Here, Dr. David Barber describes invasive algae moving into newly hospitable arctic environments.


Researchers sampled marine mammals for phocine distemper virus exposure and infection from 2001-2016. Sampled mammals included ice-associated seals, northern fur seals, Steller sea lions and northern sea otters from Southeast Alaska to Russia along the Aleutian Islands and the Bering, Chukchi and Beaufort seas.

Arctic ocean sea ice and open water routes were assessed from the North Atlantic to North Pacific oceans. Satellite telemetry data helped the researchers link animal movement and risk factor data to demonstrate that exposed animals have the potential to carry phocine distemper virus long distances.

The authors identified widespread infection and exposure to the virus across the North Pacific Ocean beginning in 2003, with a second peak of exposure and infection in 2009. These peaks coincided with reductions in Arctic sea ice extent.

“As sea ice continues its melting trend, the opportunities for this virus and other pathogens to cross between North Atlantic and North Pacific marine mammals may become more common,” said first author Elizabeth VanWormer, a postdoctoral researcher at UC Davis during the study and currently an assistant professor at the University of Nebraska, Lincoln. “This study highlights the need to understand PDV transmission and the potential for outbreaks in sensitive species within this rapidly changing environment.”
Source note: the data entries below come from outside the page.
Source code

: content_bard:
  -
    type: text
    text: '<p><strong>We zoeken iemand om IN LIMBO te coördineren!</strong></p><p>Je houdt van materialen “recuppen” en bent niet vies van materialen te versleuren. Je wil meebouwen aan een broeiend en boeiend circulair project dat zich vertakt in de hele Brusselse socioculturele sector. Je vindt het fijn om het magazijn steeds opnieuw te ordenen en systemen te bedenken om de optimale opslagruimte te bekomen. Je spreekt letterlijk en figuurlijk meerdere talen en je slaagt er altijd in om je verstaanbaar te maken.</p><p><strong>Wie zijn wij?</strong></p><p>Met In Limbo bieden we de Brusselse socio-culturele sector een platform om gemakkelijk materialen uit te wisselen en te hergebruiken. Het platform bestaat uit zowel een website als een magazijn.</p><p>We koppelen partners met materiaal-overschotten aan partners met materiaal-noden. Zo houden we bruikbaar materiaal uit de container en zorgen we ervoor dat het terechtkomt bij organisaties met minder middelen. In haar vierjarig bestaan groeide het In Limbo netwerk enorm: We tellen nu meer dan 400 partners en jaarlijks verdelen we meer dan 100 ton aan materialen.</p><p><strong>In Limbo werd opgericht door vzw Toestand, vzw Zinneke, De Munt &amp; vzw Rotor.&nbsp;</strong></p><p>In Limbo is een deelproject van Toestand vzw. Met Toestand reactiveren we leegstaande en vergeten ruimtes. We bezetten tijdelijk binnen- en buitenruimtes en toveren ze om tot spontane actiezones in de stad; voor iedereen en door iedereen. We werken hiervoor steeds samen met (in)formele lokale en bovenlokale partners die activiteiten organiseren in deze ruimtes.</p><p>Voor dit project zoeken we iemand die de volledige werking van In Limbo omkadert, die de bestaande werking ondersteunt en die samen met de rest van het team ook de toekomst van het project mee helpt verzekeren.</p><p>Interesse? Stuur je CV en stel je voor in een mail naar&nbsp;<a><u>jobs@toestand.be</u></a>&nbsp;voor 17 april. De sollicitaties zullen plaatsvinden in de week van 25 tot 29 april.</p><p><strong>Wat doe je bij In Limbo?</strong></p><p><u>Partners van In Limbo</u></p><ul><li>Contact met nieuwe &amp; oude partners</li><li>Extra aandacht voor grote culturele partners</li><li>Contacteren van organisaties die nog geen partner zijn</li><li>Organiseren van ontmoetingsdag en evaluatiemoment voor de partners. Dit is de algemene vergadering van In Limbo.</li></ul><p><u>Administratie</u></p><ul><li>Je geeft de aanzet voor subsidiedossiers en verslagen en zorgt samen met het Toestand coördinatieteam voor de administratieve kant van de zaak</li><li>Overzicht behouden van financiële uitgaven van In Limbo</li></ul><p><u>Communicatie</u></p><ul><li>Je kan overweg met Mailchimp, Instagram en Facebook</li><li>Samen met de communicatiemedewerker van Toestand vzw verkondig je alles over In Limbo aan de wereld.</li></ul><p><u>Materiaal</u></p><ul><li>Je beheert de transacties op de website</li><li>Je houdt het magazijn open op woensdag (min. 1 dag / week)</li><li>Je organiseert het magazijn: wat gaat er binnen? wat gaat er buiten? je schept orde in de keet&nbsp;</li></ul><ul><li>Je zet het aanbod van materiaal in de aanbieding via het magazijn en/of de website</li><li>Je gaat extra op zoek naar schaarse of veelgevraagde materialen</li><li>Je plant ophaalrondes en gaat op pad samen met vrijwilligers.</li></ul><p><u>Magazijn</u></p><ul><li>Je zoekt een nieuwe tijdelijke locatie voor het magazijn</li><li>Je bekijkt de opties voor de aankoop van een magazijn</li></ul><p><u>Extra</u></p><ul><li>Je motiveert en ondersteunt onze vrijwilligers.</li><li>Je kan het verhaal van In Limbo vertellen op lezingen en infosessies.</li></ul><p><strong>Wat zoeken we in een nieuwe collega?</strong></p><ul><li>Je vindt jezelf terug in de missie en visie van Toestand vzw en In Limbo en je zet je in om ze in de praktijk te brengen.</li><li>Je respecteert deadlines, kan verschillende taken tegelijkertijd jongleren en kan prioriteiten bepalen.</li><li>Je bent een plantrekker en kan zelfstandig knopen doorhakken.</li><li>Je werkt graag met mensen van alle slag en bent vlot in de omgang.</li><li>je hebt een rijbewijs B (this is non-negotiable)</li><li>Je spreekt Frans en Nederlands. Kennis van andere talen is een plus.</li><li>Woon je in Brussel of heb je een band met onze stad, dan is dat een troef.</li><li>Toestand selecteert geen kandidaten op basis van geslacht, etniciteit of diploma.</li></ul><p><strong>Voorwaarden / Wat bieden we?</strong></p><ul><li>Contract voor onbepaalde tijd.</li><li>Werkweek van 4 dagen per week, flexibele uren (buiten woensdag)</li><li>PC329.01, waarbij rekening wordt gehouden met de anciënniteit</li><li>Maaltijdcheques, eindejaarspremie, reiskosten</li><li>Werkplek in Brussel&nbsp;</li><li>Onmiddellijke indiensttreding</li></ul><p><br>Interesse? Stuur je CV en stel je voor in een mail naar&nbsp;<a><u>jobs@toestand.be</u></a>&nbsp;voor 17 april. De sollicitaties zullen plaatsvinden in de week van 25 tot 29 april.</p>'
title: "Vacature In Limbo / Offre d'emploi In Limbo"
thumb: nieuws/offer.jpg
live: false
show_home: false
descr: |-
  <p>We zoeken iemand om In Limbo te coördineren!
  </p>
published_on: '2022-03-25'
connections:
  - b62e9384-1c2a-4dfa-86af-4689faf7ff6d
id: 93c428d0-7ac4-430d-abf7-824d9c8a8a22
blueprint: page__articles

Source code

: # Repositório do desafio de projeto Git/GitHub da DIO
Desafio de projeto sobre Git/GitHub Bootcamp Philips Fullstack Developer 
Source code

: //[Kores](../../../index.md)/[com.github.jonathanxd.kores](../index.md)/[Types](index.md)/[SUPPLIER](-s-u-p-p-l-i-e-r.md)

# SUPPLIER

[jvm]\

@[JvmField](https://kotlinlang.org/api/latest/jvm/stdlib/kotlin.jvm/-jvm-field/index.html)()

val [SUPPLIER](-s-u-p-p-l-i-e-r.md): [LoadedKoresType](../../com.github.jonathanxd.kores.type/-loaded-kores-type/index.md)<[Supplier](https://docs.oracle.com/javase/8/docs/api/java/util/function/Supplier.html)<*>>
8 Responses to “Melting Arctic Waking Dormant Diseases”

  1. rhymeswithgoalie Says:

    Spoiler Alert: The TV series Fortitude (2015-2018) is on a fictional Svalbard-like island where a mysterious illness starts spreading after some kids discovered a thawed-out mammoth carcass. (The actors—including the wonderful Richard Dormer as the sheriff—were great, but I would have preferred it as SF rather than the horror genre…since it turned out that the weird events were naturally explicable.)

    SPOILER:The “illness” was caused by a parasitic wasp eggs that hatched and infected humans after the mammoth thawed.

  2. dumboldguy Says:

    It’s interesting that one of the most disturbing posts in a while has led to a discussion of a freaking MOVIE rather than the topic at hand.

    Here we are, living in this gigantic and complicated biosphere that took 4.5 billion years to evolve. We have altered it by burning fossil fuels over a time span that is less than an eye blink in geologic time. That is causing what might seem like rather small and subtle changes in geographic distribution of certain organisms and how they interact.

    Does anyone think that organisms that took many hundreds of thousands and millions of years to adapt to their environment are going to be able keep up in this time of rapid change? Get ready for massive extinctions and replacement of organisms by “invasive” others. And I will remind all yet again that the littlest guys are the most important critters on this planet, not humans, orcas, or elephants (and a virus is not even a critter).